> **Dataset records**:
-----

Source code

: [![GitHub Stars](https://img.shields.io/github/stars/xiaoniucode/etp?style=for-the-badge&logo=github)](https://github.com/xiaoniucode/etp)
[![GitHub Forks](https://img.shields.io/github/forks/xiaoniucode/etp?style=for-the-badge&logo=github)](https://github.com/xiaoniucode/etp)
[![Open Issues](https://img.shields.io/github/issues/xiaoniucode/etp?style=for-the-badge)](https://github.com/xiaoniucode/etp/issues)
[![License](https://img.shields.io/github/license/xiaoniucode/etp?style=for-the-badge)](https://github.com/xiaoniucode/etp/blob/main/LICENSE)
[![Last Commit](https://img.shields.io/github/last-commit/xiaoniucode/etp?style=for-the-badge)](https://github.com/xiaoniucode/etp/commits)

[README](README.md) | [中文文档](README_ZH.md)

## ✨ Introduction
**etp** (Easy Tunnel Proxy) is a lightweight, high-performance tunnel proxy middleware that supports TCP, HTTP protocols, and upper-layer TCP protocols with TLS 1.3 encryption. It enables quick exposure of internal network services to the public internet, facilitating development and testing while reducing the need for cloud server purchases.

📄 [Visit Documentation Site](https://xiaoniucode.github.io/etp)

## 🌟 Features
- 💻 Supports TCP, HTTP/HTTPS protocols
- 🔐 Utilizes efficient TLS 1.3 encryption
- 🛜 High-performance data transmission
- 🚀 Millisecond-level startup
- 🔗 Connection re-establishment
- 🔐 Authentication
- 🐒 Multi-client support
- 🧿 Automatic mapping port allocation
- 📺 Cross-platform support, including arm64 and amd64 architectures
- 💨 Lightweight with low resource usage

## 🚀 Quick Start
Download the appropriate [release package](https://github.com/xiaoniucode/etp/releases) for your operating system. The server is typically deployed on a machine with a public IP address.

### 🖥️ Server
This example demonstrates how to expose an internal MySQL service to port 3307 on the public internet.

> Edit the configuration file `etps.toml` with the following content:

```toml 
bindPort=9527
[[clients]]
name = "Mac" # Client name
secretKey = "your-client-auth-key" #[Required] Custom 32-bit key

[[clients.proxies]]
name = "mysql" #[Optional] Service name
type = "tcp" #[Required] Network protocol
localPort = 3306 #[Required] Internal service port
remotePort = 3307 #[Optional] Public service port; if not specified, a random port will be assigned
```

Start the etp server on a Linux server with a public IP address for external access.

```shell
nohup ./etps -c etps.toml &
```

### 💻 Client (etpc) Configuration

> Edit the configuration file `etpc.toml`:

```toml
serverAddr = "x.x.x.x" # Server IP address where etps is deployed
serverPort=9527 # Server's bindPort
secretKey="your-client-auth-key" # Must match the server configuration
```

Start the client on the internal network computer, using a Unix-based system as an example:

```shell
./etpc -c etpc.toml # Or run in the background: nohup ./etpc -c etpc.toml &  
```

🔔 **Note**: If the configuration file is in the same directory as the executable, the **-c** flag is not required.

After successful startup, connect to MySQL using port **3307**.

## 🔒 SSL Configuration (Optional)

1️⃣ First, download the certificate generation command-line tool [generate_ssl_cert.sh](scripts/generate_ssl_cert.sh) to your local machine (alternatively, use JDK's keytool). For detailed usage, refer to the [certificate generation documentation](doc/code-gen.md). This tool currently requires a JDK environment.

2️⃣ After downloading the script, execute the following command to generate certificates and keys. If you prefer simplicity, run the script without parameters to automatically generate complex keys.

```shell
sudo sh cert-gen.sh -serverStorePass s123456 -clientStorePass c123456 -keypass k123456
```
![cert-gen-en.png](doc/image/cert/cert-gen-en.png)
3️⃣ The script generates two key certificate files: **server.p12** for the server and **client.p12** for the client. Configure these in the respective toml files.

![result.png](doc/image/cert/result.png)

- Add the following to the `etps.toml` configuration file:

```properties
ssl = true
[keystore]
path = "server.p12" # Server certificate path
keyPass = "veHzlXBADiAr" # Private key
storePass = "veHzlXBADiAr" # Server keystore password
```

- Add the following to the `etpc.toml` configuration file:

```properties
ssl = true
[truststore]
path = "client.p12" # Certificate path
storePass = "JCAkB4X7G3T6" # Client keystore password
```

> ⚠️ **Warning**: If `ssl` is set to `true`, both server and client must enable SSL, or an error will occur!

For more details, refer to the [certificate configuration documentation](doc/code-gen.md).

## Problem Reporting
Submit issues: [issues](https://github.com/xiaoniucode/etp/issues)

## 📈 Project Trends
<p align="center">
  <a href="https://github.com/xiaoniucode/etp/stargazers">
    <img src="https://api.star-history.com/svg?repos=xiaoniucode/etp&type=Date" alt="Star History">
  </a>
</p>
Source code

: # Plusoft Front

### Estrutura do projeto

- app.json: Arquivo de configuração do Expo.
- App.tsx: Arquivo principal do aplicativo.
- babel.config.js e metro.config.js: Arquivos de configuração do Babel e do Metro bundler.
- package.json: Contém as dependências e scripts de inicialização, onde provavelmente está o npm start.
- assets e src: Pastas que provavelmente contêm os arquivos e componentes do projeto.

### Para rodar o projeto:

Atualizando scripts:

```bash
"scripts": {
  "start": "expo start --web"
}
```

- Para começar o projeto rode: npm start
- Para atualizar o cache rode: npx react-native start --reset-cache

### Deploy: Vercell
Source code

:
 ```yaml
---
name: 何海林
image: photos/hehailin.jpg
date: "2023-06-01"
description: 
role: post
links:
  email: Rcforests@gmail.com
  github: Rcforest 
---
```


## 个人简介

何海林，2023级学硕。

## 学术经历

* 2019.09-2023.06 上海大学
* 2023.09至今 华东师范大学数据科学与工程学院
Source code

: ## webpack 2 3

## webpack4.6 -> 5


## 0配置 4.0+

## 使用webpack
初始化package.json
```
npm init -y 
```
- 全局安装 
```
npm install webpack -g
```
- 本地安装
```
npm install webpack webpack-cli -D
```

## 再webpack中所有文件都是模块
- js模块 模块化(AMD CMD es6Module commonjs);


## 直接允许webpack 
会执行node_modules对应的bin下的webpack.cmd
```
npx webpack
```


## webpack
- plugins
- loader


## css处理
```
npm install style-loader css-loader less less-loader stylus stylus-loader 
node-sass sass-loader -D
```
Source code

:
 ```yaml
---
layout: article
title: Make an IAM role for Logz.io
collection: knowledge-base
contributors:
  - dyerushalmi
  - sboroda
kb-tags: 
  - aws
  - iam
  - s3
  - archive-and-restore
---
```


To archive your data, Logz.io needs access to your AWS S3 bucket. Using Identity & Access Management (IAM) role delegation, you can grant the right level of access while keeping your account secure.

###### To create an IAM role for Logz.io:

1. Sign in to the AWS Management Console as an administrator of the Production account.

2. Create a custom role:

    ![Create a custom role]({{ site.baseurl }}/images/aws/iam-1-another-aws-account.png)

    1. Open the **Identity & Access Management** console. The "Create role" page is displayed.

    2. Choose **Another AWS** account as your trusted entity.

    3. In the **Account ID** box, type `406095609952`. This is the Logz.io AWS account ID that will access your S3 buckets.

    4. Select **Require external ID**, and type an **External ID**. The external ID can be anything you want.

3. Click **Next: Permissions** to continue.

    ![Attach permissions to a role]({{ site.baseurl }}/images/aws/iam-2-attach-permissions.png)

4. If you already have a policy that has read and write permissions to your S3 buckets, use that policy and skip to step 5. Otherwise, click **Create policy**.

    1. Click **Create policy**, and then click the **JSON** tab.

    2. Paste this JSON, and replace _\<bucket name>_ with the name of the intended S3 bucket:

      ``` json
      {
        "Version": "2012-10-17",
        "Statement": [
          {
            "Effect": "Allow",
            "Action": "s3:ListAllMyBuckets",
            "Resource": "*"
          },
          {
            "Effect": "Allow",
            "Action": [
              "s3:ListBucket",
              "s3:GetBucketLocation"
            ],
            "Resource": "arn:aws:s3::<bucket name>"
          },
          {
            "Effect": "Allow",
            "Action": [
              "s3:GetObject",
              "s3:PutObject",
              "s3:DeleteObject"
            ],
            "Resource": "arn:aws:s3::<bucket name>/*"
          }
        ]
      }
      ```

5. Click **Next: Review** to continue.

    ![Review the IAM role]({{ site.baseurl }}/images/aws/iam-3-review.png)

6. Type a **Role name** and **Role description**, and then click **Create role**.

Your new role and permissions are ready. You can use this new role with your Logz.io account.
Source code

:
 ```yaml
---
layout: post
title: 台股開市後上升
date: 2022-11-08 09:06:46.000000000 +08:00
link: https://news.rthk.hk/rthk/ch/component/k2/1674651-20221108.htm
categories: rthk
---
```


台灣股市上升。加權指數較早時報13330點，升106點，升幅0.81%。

-----

Search the data for the string "address" and copy out every line where it is found.

> **Problem solution**:
Download the appropriate [release package](https://github.com/xiaoniucode/etp/releases) for your operating system. The server is typically deployed on a machine with a public IP address.
Start the etp server on a Linux server with a public IP address for external access.
serverAddr = "x.x.x.x" # Server IP address where etps is deployed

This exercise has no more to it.